One day before announcing Wednesday, Nov. 21’s cease-fire agreement, at a brief news conference prior to talks between U.S. Secretary of State Hillary Clinton and Israeli Prime Minister Benjamin Netanyahu, late on Tuesday night, the secretary announced that her itinerary included Ramallah and Cairo in addition to Jerusalem. The visit to Palestinian Authority President Mahmoud Abbas was a head-scratcher — given how marginal he was to the conflict raging in the Gaza Strip — as much as talk with Egyptian President Mohamed Morsy is a no-brainer. There also seemed to be a glaring omission from Clinton’s shuttle: Ankara.

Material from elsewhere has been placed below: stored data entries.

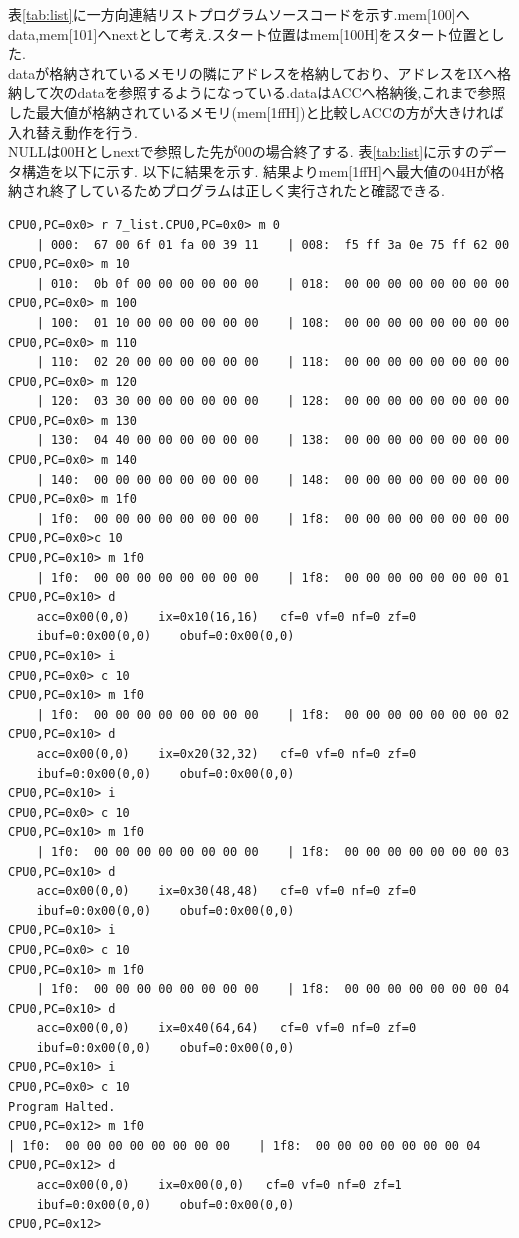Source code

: \documentclass[dvipdfmx]{jsarticle}
\begin{document}
表\ref{tab:list}に一方向連結リストプログラムソースコードを示す.mem[100]へdata,mem[101]へnextとして考え.スタート位置はmem[100H]をスタート位置とした.\\
dataが格納されているメモリの隣にアドレスを格納しており、アドレスをIXへ格納して次のdataを参照するようになっている.dataはACCへ格納後,これまで参照した最大値が格納されているメモリ(mem[1ffH])と比較しACCの方が大きければ入れ替え動作を行う.\\
NULLは00Hとしnextで参照した先が00の場合終了する.
表\ref{tab:list}に示すのデータ構造を以下に示す.
\newpage
以下に結果を示す.
結果よりmem[1ffH]へ最大値の04Hが格納され終了しているためプログラムは正しく実行されたと確認できる.
      \begin{verbatim}
CPU0,PC=0x0> r 7_list.CPU0,PC=0x0> m 0
    | 000:  67 00 6f 01 fa 00 39 11    | 008:  f5 ff 3a 0e 75 ff 62 00
CPU0,PC=0x0> m 10
    | 010:  0b 0f 00 00 00 00 00 00    | 018:  00 00 00 00 00 00 00 00
CPU0,PC=0x0> m 100
    | 100:  01 10 00 00 00 00 00 00    | 108:  00 00 00 00 00 00 00 00
CPU0,PC=0x0> m 110
    | 110:  02 20 00 00 00 00 00 00    | 118:  00 00 00 00 00 00 00 00
CPU0,PC=0x0> m 120
    | 120:  03 30 00 00 00 00 00 00    | 128:  00 00 00 00 00 00 00 00
CPU0,PC=0x0> m 130
    | 130:  04 40 00 00 00 00 00 00    | 138:  00 00 00 00 00 00 00 00
CPU0,PC=0x0> m 140
    | 140:  00 00 00 00 00 00 00 00    | 148:  00 00 00 00 00 00 00 00
CPU0,PC=0x0> m 1f0
    | 1f0:  00 00 00 00 00 00 00 00    | 1f8:  00 00 00 00 00 00 00 00
CPU0,PC=0x0>c 10
CPU0,PC=0x10> m 1f0
    | 1f0:  00 00 00 00 00 00 00 00    | 1f8:  00 00 00 00 00 00 00 01
CPU0,PC=0x10> d
	acc=0x00(0,0)    ix=0x10(16,16)   cf=0 vf=0 nf=0 zf=0
	ibuf=0:0x00(0,0)    obuf=0:0x00(0,0)
CPU0,PC=0x10> i
CPU0,PC=0x0> c 10
CPU0,PC=0x10> m 1f0
    | 1f0:  00 00 00 00 00 00 00 00    | 1f8:  00 00 00 00 00 00 00 02
CPU0,PC=0x10> d
	acc=0x00(0,0)    ix=0x20(32,32)   cf=0 vf=0 nf=0 zf=0
	ibuf=0:0x00(0,0)    obuf=0:0x00(0,0)
CPU0,PC=0x10> i
CPU0,PC=0x0> c 10
CPU0,PC=0x10> m 1f0
    | 1f0:  00 00 00 00 00 00 00 00    | 1f8:  00 00 00 00 00 00 00 03
CPU0,PC=0x10> d
	acc=0x00(0,0)    ix=0x30(48,48)   cf=0 vf=0 nf=0 zf=0
	ibuf=0:0x00(0,0)    obuf=0:0x00(0,0)
CPU0,PC=0x10> i
CPU0,PC=0x0> c 10
CPU0,PC=0x10> m 1f0
    | 1f0:  00 00 00 00 00 00 00 00    | 1f8:  00 00 00 00 00 00 00 04
CPU0,PC=0x10> d
	acc=0x00(0,0)    ix=0x40(64,64)   cf=0 vf=0 nf=0 zf=0
	ibuf=0:0x00(0,0)    obuf=0:0x00(0,0)
CPU0,PC=0x10> i
CPU0,PC=0x0> c 10
Program Halted.
CPU0,PC=0x12> m 1f0
| 1f0:  00 00 00 00 00 00 00 00    | 1f8:  00 00 00 00 00 00 00 04
CPU0,PC=0x12> d
	acc=0x00(0,0)    ix=0x00(0,0)   cf=0 vf=0 nf=0 zf=1
	ibuf=0:0x00(0,0)    obuf=0:0x00(0,0)
CPU0,PC=0x12>

      \end{verbatim}
\end{document}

This was a surprise only if one took all the hype about Turkey’s aspirations to be a regional power broker and problem solver seriously. For all of Turkey’s apparent assets, including its good relations with Hamas and the regional popularity of its prime minister, Recep Tayyip Erdogan, it is Egypt that was at the center of diplomatic efforts to find a formula for a cease-fire. As for poor Turkish Foreign Minister Ahmet Davutoglu, whose plane is usually first to land in a crisis zone, he was a bit player in this drama. His visit to Gaza on Tuesday seemed late, especially as it came five days after Morsy dispatched the Egyptian prime minister to Gaza to demonstrate his country’s solidarity with the Palestinian people. Observers have understood since Hosni Mubarak’s fall that Cairo would make a bid to re-establish its regional prestige, but no one knew it would be so fast, performed with such deftness, and at the definitive expense of Turkey — last year’s Middle East’s “it” country.